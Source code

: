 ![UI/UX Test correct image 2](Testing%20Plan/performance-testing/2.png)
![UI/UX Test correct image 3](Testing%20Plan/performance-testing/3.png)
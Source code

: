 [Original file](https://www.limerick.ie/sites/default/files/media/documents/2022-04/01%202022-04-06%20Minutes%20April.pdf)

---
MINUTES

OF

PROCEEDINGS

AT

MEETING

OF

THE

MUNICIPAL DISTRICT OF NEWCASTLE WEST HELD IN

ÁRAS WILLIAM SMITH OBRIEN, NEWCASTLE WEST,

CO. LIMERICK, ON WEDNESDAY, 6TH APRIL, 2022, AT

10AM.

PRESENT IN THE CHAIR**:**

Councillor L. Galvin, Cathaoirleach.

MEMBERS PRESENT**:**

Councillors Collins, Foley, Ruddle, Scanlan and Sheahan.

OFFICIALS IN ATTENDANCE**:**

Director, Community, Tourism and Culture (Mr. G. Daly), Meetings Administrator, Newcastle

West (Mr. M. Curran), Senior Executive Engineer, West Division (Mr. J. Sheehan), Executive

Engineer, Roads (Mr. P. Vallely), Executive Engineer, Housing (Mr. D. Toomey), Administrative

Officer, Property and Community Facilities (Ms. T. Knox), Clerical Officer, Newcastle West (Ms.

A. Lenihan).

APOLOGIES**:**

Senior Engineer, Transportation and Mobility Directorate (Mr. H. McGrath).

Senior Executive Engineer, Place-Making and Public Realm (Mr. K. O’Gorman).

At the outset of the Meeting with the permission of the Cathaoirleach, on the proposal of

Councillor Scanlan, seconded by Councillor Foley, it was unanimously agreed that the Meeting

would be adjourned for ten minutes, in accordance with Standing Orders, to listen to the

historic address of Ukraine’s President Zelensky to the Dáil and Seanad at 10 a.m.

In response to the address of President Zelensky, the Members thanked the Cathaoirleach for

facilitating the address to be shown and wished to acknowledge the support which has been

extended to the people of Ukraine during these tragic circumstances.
==
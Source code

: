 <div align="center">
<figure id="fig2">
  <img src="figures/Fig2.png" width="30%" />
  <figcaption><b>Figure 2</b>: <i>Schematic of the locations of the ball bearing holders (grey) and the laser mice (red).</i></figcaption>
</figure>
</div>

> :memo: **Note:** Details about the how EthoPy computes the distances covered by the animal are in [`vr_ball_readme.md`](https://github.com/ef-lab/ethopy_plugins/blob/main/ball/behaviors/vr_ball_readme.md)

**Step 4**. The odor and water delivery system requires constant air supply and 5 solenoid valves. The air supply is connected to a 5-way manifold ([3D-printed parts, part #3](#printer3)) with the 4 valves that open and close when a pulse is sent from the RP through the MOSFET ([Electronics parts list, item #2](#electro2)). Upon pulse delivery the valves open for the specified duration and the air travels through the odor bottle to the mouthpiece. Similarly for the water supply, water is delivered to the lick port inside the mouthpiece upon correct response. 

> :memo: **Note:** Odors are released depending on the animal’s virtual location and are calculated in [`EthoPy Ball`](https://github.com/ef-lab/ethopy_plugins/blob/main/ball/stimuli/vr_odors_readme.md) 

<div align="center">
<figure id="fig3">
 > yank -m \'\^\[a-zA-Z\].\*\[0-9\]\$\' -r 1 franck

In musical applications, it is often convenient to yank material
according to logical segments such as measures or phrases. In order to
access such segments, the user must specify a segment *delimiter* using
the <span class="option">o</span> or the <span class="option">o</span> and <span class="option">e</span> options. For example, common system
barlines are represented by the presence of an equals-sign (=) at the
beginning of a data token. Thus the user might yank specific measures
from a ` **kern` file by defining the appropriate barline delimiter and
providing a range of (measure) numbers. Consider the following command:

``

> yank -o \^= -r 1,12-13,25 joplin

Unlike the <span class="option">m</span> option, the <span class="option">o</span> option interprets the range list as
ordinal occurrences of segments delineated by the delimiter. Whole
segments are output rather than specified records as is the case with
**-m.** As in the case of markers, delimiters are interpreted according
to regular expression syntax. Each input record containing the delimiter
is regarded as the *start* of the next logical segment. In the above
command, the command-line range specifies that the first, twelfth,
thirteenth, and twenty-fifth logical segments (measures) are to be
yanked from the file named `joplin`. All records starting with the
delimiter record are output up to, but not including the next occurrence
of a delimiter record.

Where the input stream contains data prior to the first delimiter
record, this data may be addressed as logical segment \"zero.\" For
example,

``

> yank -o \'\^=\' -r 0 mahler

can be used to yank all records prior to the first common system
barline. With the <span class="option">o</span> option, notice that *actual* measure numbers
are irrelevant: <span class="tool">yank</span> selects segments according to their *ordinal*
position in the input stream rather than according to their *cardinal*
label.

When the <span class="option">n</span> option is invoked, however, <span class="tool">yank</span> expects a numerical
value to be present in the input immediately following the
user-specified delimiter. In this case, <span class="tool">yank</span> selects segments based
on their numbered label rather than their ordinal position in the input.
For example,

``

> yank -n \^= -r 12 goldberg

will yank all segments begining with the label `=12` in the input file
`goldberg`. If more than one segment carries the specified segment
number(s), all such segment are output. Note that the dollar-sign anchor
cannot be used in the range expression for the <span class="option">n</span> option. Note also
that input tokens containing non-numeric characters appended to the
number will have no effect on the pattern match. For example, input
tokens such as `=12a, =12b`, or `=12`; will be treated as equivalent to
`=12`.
--
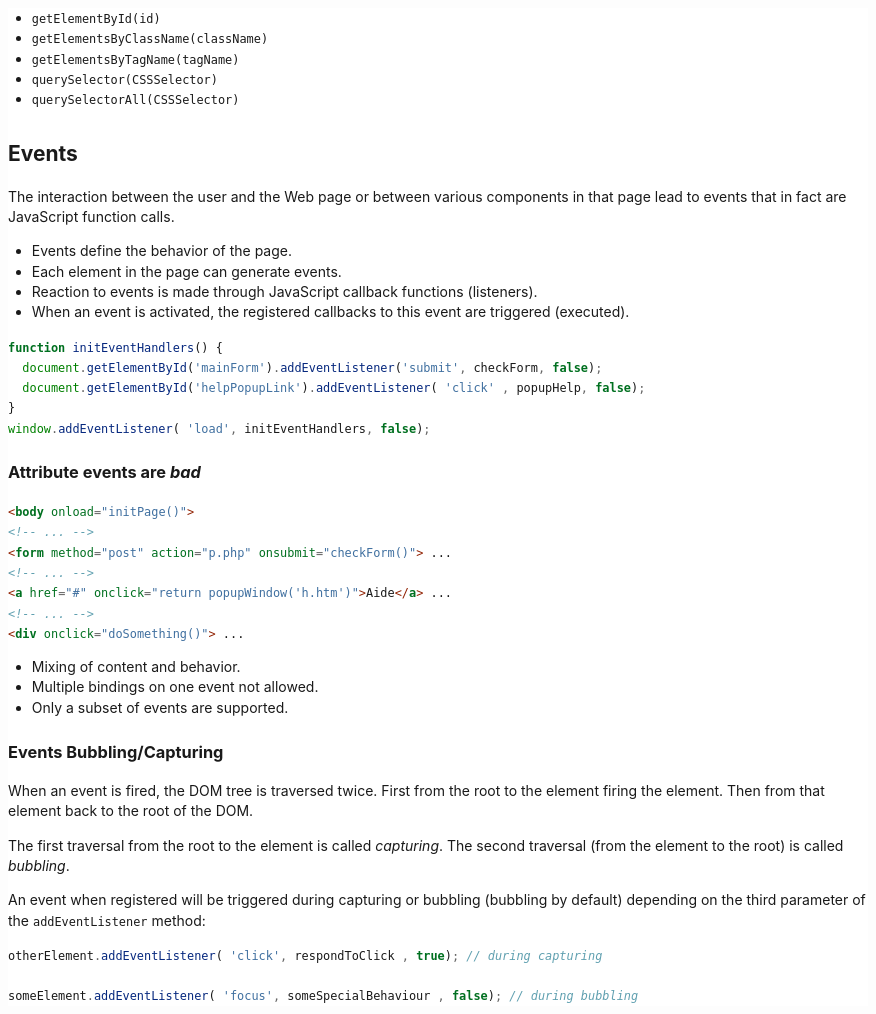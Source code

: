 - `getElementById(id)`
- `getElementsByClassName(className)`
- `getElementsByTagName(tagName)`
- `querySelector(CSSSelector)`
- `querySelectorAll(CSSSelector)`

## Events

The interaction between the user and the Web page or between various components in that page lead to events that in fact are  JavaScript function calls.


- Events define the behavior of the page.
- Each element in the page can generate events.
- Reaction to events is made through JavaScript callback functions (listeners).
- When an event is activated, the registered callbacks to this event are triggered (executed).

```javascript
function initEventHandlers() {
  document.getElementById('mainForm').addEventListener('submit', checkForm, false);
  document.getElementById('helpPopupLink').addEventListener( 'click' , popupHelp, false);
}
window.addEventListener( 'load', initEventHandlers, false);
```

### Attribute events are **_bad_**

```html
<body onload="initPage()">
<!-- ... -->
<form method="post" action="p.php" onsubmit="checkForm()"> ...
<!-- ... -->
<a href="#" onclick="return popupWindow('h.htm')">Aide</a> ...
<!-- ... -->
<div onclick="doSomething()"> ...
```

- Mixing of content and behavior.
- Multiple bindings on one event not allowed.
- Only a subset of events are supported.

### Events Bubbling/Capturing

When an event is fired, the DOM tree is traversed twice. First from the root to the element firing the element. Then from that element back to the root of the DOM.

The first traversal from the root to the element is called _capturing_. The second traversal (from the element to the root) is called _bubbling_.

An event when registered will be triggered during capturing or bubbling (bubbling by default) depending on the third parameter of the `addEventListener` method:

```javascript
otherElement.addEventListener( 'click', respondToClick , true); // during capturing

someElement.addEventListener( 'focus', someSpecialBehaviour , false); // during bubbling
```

__EXERCISE AIM__: Return, from the material above, every line with the word "President".

__RESULT OF THE EXERCISE__:
historic address of Ukraine’s President Zelensky to the Dáil and Seanad at 10 a.m.
In response to the address of President Zelensky, the Members thanked the Cathaoirleach for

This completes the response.